| TORGA,
Miguel
[PORTUGAL] (São
Martinho de Anta, Vila Real, 1907 – Coimbra, 1995).
Pseudonyme d’Adolfo Correia Rocha. Issu d'une famille pauvre
de la région montagneuse du nord-est du Portugal, il commence
des études au petit séminaire, puis les interrompt à treize
ans pour émigrer, seul, au Brésil, où il mène la vie de
travailleur agricole tout en allant au lycée. De retour
au Portugal à dix-huit ans, il achève sa scolarité, puis
fait ses études de médecine à Coimbra. En 1933, il commence
une carrière de médecin dans sa ville adoptive, qu'il n'a
plus guère quittée. Collaborateur de la revue Presença
jusqu'en 1930. Depuis 1928, d'abord sous son nom, puis à
partir de 1934 sous le pseudonyme de Miguel Torga, il a
fait, parallèlement, une carrière littéraire, édifiant une
œuvre qui a d'abord cette particularité d'avoir été d'un
bout à l'autre éditée à compte d'auteur.
« Considéré comme la plus haute figure morale du Portugal,
cet écrivain mort en 1995 situe l'origine de son écriture
dans la part de lui-même qui le relie à tous les hommes :
ses livres sont autobiographiques, certes, mais pour célébrer
la dignité de la personne, l'exigence d'une conscience sans
cesse en éveil, l'attention portée aux plus humbles, la
magnificence et l'âpreté de la nature dans son pays, cette
“bande de terre ourlée de mer”, dominée par des montagnes
et centrée autour d'un fleuve, le Douro. Torga a beaucoup
voyagé, il a étendu ses célébrations lyriques à l'Ibérie
(Poèmes ibériques, 1965) mais il est profondément
ancré dans le lieu de sa naissance en 1907, fils d'un paysan
de la province de Tras-os-Montes, terre “d'impétuosité et
de convulsion” (Portugal, 1950).
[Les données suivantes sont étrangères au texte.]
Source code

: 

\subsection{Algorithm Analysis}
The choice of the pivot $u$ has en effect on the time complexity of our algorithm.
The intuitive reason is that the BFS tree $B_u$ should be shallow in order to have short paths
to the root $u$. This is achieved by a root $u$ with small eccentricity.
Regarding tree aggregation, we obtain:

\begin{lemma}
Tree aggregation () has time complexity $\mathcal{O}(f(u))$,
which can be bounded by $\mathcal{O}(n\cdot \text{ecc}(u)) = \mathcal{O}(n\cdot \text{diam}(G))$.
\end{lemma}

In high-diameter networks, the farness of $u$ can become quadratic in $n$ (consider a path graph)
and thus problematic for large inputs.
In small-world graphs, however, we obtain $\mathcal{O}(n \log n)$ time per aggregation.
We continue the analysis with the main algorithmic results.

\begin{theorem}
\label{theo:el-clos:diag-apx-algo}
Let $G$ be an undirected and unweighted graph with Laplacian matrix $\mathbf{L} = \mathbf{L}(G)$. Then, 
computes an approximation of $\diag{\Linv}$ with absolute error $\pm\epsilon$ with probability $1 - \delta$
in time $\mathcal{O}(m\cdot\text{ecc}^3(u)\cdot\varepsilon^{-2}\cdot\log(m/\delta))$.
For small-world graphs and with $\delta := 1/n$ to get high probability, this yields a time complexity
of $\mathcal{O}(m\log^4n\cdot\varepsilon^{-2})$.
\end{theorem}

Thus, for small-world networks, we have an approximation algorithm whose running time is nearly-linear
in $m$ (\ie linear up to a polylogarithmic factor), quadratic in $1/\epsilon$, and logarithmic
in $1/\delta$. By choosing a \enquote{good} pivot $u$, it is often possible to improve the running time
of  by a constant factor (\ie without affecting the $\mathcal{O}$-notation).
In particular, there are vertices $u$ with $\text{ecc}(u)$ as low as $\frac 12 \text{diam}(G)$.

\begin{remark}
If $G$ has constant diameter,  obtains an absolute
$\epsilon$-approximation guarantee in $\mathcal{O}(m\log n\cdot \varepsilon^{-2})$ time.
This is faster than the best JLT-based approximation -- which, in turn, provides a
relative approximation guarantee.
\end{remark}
La patrie qui lui
a “fort éprouvé le corps et meurtri l'âme” accompagne toute
son œuvre, ses quinze recueils poétiques et les sept cents
poèmes inclus dans son journal de seize volumes dont certaines
pages sont traduites en français sous les titres En franchise
intérieure et En chair vive. Sa fresque romanesque,
La Création du monde (1937-1981) suit l'itinéraire
à la première personne “d'un homme d'espoir désespéré” marqué
par des rencontres, un séjour laborieux de cinq ans pendant
sa jeunesse au Brésil, des voyages jusqu'en Angola et au
Mozambique. Une introspection pudique mais profonde et particulièrement
soucieuse d'authenticité, de vérité, accompagne le cheminement
de ce personnage qui est, comme l'auteur, poète mais aussi
médecin. Sous son vrai nom, Miguel Torga a exercé à partir
de 1939 sa spécialité d'oto-rhino-laryngologiste à Coimbra.
Très fortement impliqué dans la lutte contre la dictature
de Salazar, il a connu la prison, ses livres ont été saisis,
ses pièces de théâtre interdites. Très sollicité par les
politiques après la révolution des Œillets, il a toujours
gardé ses distances : ses discours et conférences mettent
obstinément en garde “contre la myopie pragmatique d'une
époque sans âme et sans imagination” (Discours de Coimbra).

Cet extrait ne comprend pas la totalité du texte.